Siaran Pers Komnas Perempuan
Kawal Implementasi Rekomendasi Universal Periodic Review Indonesia Siklus IV
Pemerintah Indonesia telah menyatakan menerima 269 rekomendasi dari 108 negara peserta sidang Sidang Universal Periodic Review (UPR) Siklus IV di Jenewa, Senin 27 Maret 2023. Sebagian besar dari rekomendasi adalah terkait upaya penghapusan kekerasan terhadap perempuan dan pemajuan hak-hak perempuan, termasuk memastikan pelaksanaan UU Tindak Pidana Kekerasan Seksual dan melakukan penanganan pada kebijakan diskriminatif. Rekomendasi juga banyak yang terkait pemajuan pelindungan hak anak dan kelompok disabilitas, penguatan kerangka hukum dan institusional dan instrumen internasional, bisnis dan HAM, dan hak atas kesehatan, terutama kesehatan mental.

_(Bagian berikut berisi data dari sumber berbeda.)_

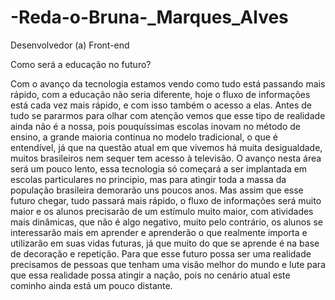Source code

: # -Reda-o-Bruna-_Marques_Alves
Desenvolvedor (a) Front-end

Como será a educação no futuro?

  Com o avanço da tecnologia estamos vendo como tudo está passando 
mais rápido, com a educação não seria diferente, hoje o fluxo de informações
está cada vez mais rápido, e com isso também o acesso a elas.
  Antes de tudo se pararmos para olhar com atenção vemos que esse tipo 
de realidade ainda não é a nossa, pois pouquíssimas escolas inovam no
método de ensino, a grande maioria continua no modelo tradicional, o que é 
entendível, já que na questão atual em que vivemos há muita desigualdade,
muitos brasileiros nem sequer tem acesso à televisão.
  O avanço nesta área será um pouco lento, essa tecnologia só começará
a ser implantada em escolas particulares no principio, mas para atingir toda a 
massa da população brasileira demorarão uns poucos anos. Mas assim que
esse futuro chegar, tudo passará mais rápido, o fluxo de informações será 
muito maior e os alunos precisarão de um estímulo muito maior, com atividades
mais dinâmicas, que não é algo negativo, muito pelo contrário, os alunos se
interessarão mais em aprender e aprenderão o que realmente importa e
utilizarão em suas vidas futuras, já que muito do que se aprende é na base de 
decoração e repetição.
  Para que esse futuro possa ser uma realidade precisamos de pessoas
que tenham uma visão melhor do mundo e lute para que essa realidade possa 
atingir a nação, pois no cenário atual este cominho ainda está um pouco distante.
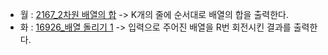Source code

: - 월 : [2167_2차원 배열의 합](https://www.acmicpc.net/problem/2167) -> K개의 줄에 순서대로 배열의 합을 출력한다.
- 화 : [16926_배열 돌리기 1](https://www.acmicpc.net/problem/16926) -> 입력으로 주어진 배열을 R번 회전시킨 결과를 출력한다.
<!-- - 수 : [1449_수리공 항승](https://www.acmicpc.net/problem/1449) -> 항승이가 필요한 테이프의 최소 개수를 구하는 프로그램을 작성하시오.
- 목 : [1931_회의실 배정](https://www.acmicpc.net/problem/1931) -> 첫째 줄에 최대 사용할 수 있는 회의의 최대 개수를 출력한다.
- 금 : [13305_주유소](https://www.acmicpc.net/problem/13305) -> 표준 출력으로 제일 왼쪽 도시에서 제일 오른쪽 도시로 가는 최소 비용을 출력한다. -->

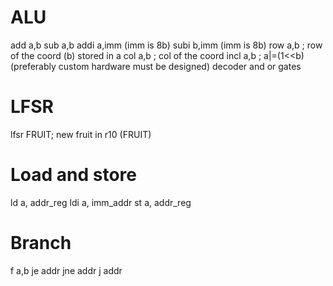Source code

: # ALU
add a,b
sub a,b
addi a,imm (imm is 8b)
subi b,imm (imm is 8b)
row a,b ; row of the coord (b) stored in a
col a,b ; col of the coord
incl a,b ; a|=(1<<b) (preferably custom hardware must be designed) decoder and or gates


# LFSR
lfsr FRUIT; new fruit in r10 (FRUIT)

# Load and store
ld a, addr_reg
ldi a, imm_addr
st a, addr_reg

# Branch
f a,b
je addr
jne addr
j addr





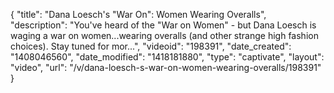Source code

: {
    "title": "Dana Loesch's \"War On\": Women Wearing Overalls",
    "description": "You've heard of the \"War on Women\" - but Dana Loesch is waging a war on women...wearing overalls (and other strange high fashion choices). Stay tuned for mor...",
    "videoid": "198391",
    "date_created": "1408046560",
    "date_modified": "1418181880",
    "type": "captivate",
    "layout": "video",
    "url": "\/v\/dana-loesch-s-war-on-women-wearing-overalls\/198391"
}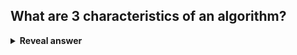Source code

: ## What are 3 characteristics of an algorithm?
<details>
<summary><b>Reveal answer</b></summary>
- Described by a finite set of sequential instructions<br>- Instructions should be unambiguous and executable<br>- Should ultimately terminate
</details>
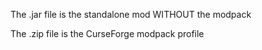 The .jar file is the standalone mod WITHOUT the modpack

The .zip file is the CurseForge modpack profile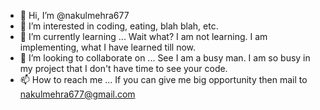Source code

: - 👋 Hi, I’m @nakulmehra677
- 👀 I’m interested in coding, eating, blah blah, etc.
- 🌱 I’m currently learning ... Wait what? I am not learning. I am implementing, what I have learned till now.
- 💞️ I’m looking to collaborate on ... See I am a busy man. I am so busy in my project that I don't have time to see your code.
- 📫 How to reach me ... If you can give me big opportunity then mail to nakulmehra677@gmail.com

<!---
nakulmehra677/nakulmehra677 is a ✨ special ✨ repository because its `README.md` (this file) appears on your GitHub profile.
You can click the Preview link to take a look at your changes.
--->
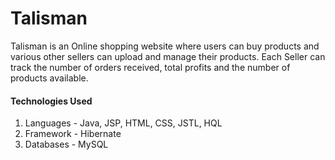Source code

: # Talisman

Talisman is an Online shopping website where users can buy products and various other sellers can upload 
and manage their products.
Each Seller can track the number of orders received, total profits and the number of products available.

#### Technologies Used
1. Languages - Java, JSP, HTML, CSS, JSTL, HQL
2. Framework - Hibernate
3. Databases - MySQL
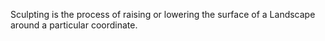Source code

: Sculpting is the process of raising or lowering the surface of a Landscape around a particular coordinate.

“Komnas Perempuan akan terus memantau rekomendasi yang telah diadopsi Pemerintah Indonesia secara keseluruhan maupun sebagian. Komitmen negara, partisipasi substantif masyarakat sipil, kerja sama lintas sektor dan dukungan dari negara-negara sahabat merupakan kunci keberhasilan dari implementasi rekomendasi-rekomendasi tersebut,” jelas Andy Yentriyani, ketua Komisi Nasional Anti Kekerasan terhadap Perempuan (Komnas Perempuan) mengenai langkah Komnas Perempuan menindaklanjuti hasil UPR ini.

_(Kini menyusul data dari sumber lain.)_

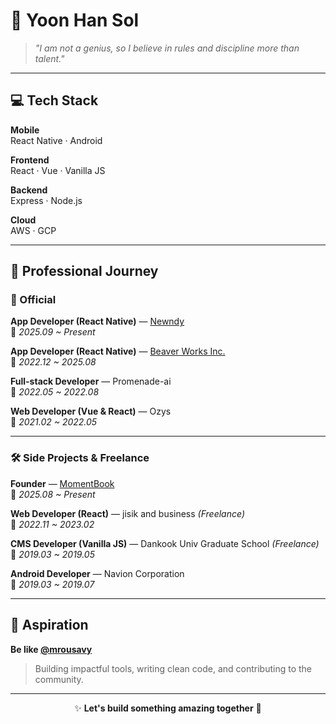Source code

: # 👋 Yoon Han Sol

> *"I am not a genius, so I believe in rules and discipline more than talent."*

---

## 💻 Tech Stack

**Mobile**  
React Native · Android  

**Frontend**  
React · Vue · Vanilla JS  

**Backend**  
Express · Node.js  

**Cloud**  
AWS · GCP  

---

## 🚀 Professional Journey

### 📱 Official

**App Developer (React Native)** — [Newndy](https://github.com/Newndy)  
📆 *2025.09 ~ Present*  

**App Developer (React Native)** — [Beaver Works Inc.](https://github.com/beaverworksinc)  
📆 *2022.12 ~ 2025.08*  

**Full-stack Developer** — Promenade-ai  
📆 *2022.05 ~ 2022.08*  

**Web Developer (Vue & React)** — Ozys  
📆 *2021.02 ~ 2022.05*  

---

### 🛠️ Side Projects & Freelance

**Founder** — [MomentBook](https://github.com/yoondev3434/momentbook)  
📆 *2025.08 ~ Present*  

**Web Developer (React)** — jisik and business *(Freelance)*  
📆 *2022.11 ~ 2023.02*  

**CMS Developer (Vanilla JS)** — Dankook Univ Graduate School *(Freelance)*  
📆 *2019.03 ~ 2019.05*  

**Android Developer** — Navion Corporation  
📆 *2019.03 ~ 2019.07*  

---

## 🎯 Aspiration

**Be like [@mrousavy](https://github.com/mrousavy)**  
> Building impactful tools, writing clean code, and contributing to the community.

---

<div align="center">

✨ **Let's build something amazing together** 🚀  

</div>
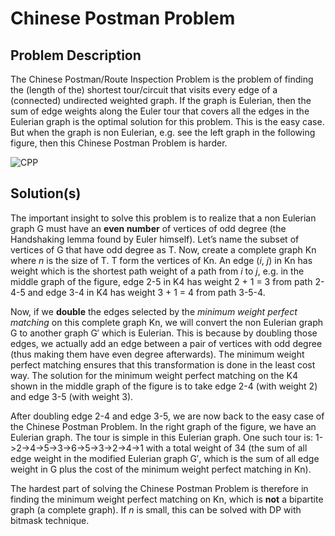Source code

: # Chinese Postman Problem

## Problem Description

The Chinese Postman/Route Inspection Problem is the problem of finding the (length of the) shortest tour/circuit that visits every edge of a (connected) undirected weighted graph. If the graph is Eulerian, then the sum of edge weights along the Euler tour that covers all the edges in the Eulerian graph is the optimal solution for this problem. This is the easy case. But when the graph is non Eulerian, e.g. see the left graph in the following figure, then this Chinese Postman Problem is harder.

![CPP](https://i.imgur.com/2l3KDRw.png)

## Solution(s)

The important insight to solve this problem is to realize that a non Eulerian graph G must have an **even number** of vertices of odd degree (the Handshaking lemma found by Euler himself). Let’s name the subset of vertices of G that have odd degree as T. Now, create a complete graph Kn where _n_ is the size of T. T form the vertices of Kn. An edge (_i_, _j_) in Kn has weight which is the shortest path weight of a path from _i_ to _j_, e.g. in the middle graph of the figure, edge 2-5 in K4 has weight 2 + 1 = 3 from path 2-4-5 and edge 3-4 in K4 has weight 3 + 1 = 4 from path 3-5-4.

Now, if we **double** the edges selected by the _minimum weight perfect matching_ on this complete graph Kn, we will convert the non Eulerian graph G to another graph G′ which is Eulerian. This is because by doubling those edges, we actually add an edge between a pair of vertices with odd degree (thus making them have even degree afterwards). The minimum weight perfect matching ensures that this transformation is done in the least cost way. The solution for the minimum weight perfect matching on the K4 shown in the middle graph of the figure is to take edge 2-4 (with weight 2) and edge 3-5 (with weight 3).

After doubling edge 2-4 and edge 3-5, we are now back to the easy case of the Chinese Postman Problem. In the right graph of the figure, we have an Eulerian graph. The tour is simple in this Eulerian graph. One such tour is: 1->2->4->5->3->6->5->3->2->4->1 with a total weight of 34 (the sum of all edge weight in the modified Eulerian graph G′, which is the sum of all edge weight in G plus the cost of the minimum weight perfect matching in Kn).

The hardest part of solving the Chinese Postman Problem is therefore in finding the minimum weight perfect matching on Kn, which is **not** a bipartite graph (a complete graph). If _n_ is small, this can be solved with DP with bitmask technique.
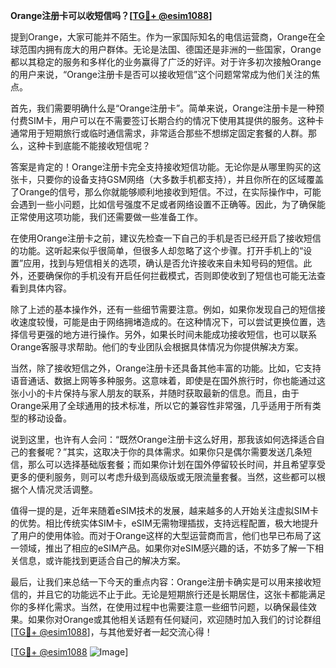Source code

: **Orange注册卡可以收短信吗？[[TG💪+ @esim1088](https://t.me/s/esim1088)]**

提到Orange，大家可能并不陌生。作为一家国际知名的电信运营商，Orange在全球范围内拥有庞大的用户群体。无论是法国、德国还是非洲的一些国家，Orange都以其稳定的服务和多样化的业务赢得了广泛的好评。对于许多初次接触Orange的用户来说，“Orange注册卡是否可以接收短信”这个问题常常成为他们关注的焦点。

首先，我们需要明确什么是“Orange注册卡”。简单来说，Orange注册卡是一种预付费SIM卡，用户可以在不需要签订长期合约的情况下使用其提供的服务。这种卡通常用于短期旅行或临时通信需求，非常适合那些不想绑定固定套餐的人群。那么，这种卡到底能不能接收短信呢？

答案是肯定的！Orange注册卡完全支持接收短信功能。无论你是从哪里购买的这张卡，只要你的设备支持GSM网络（大多数手机都支持），并且你所在的区域覆盖了Orange的信号，那么你就能够顺利地接收到短信。不过，在实际操作中，可能会遇到一些小问题，比如信号强度不足或者网络设置不正确等。因此，为了确保能正常使用这项功能，我们还需要做一些准备工作。

在使用Orange注册卡之前，建议先检查一下自己的手机是否已经开启了接收短信的功能。这听起来似乎很简单，但很多人却忽略了这个步骤。打开手机上的“设置”应用，找到与短信相关的选项，确认是否允许接收来自未知号码的短信。此外，还要确保你的手机没有开启任何拦截模式，否则即使收到了短信也可能无法查看到具体内容。

除了上述的基本操作外，还有一些细节需要注意。例如，如果你发现自己的短信接收速度较慢，可能是由于网络拥堵造成的。在这种情况下，可以尝试更换位置，选择信号更强的地方进行操作。另外，如果长时间未能成功接收短信，也可以联系Orange客服寻求帮助。他们的专业团队会根据具体情况为你提供解决方案。

当然，除了接收短信之外，Orange注册卡还具备其他丰富的功能。比如，它支持语音通话、数据上网等多种服务。这意味着，即使是在国外旅行时，你也能通过这张小小的卡片保持与家人朋友的联系，并随时获取最新的信息。而且，由于Orange采用了全球通用的技术标准，所以它的兼容性非常强，几乎适用于所有类型的移动设备。

说到这里，也许有人会问：“既然Orange注册卡这么好用，那我该如何选择适合自己的套餐呢？”其实，这取决于你的具体需求。如果你只是偶尔需要发送几条短信，那么可以选择基础版套餐；而如果你计划在国外停留较长时间，并且希望享受更多的便利服务，则可以考虑升级到高级版或无限流量套餐。当然，这些都可以根据个人情况灵活调整。

值得一提的是，近年来随着eSIM技术的发展，越来越多的人开始关注虚拟SIM卡的优势。相比传统实体SIM卡，eSIM无需物理插拔，支持远程配置，极大地提升了用户的使用体验。而对于Orange这样的大型运营商而言，他们也早已布局了这一领域，推出了相应的eSIM产品。如果你对eSIM感兴趣的话，不妨多了解一下相关信息，或许能找到更适合自己的解决方案。

最后，让我们来总结一下今天的重点内容：Orange注册卡确实是可以用来接收短信的，并且它的功能远不止于此。无论是短期旅行还是长期居住，这张卡都能满足你的多样化需求。当然，在使用过程中也需要注意一些细节问题，以确保最佳效果。如果你对Orange或其他相关话题有任何疑问，欢迎随时加入我们的讨论群组[[TG💪+ @esim1088](https://t.me/s/esim1088)]，与其他爱好者一起交流心得！

[[TG💪+ @esim1088](https://t.me/s/esim1088) ![Image](https://i.postimg.cc/4NQfJmqS/Snipaste-2025-05-13-00-14-12.png)]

Proses UPR telah dimulai sejak tahun 2022 lalu. Komnas Perempuan turut menyediakan informasi mengenai kemajuan, tantangan dan agenda krusial Indonesia dalam mengimplementasikan komitmen pengakuan, penegakan, pelindungan dan pemajuan hak asasi manusia terkait upaya penghapusan segala bentuk kekerasan dan diskriminasi terhadap perempuan. Informasi tersebut dirumuskan bersama organisasi masyarakat sipil dan juga disampaikan kepada pemerintah.
Setelah sesi pemaparan pemerintah Indonesia dan respons negara-negara di bulan November 2022, Komnas Perempuan bersama kelompok masyarakat sipil juga telah berdialog dengan pemerintah RI untuk mendukung pengadopsian rekomendasi sebanyak-banyaknya. Fokus rekomendasi yang dimaksud berkaitan dengan hak perempuan korban, perempuan disabilitas, lansia, masyarakat adat, perempuan dengan AIDS/HIV, perempuan pembela HAM, anak, kelompok non biner, penyintas pelanggaran HAM masa lalu, kebijakan diskriminatif yang mengontrol tubuh dan seksualitas perempuan, perempuan dalam situasi konflik seperti yang terjadi di Papua, perempuan pekerja termasuk pekerja migran, pekerja rumah tangga dan juga penghapusan hukuman mati.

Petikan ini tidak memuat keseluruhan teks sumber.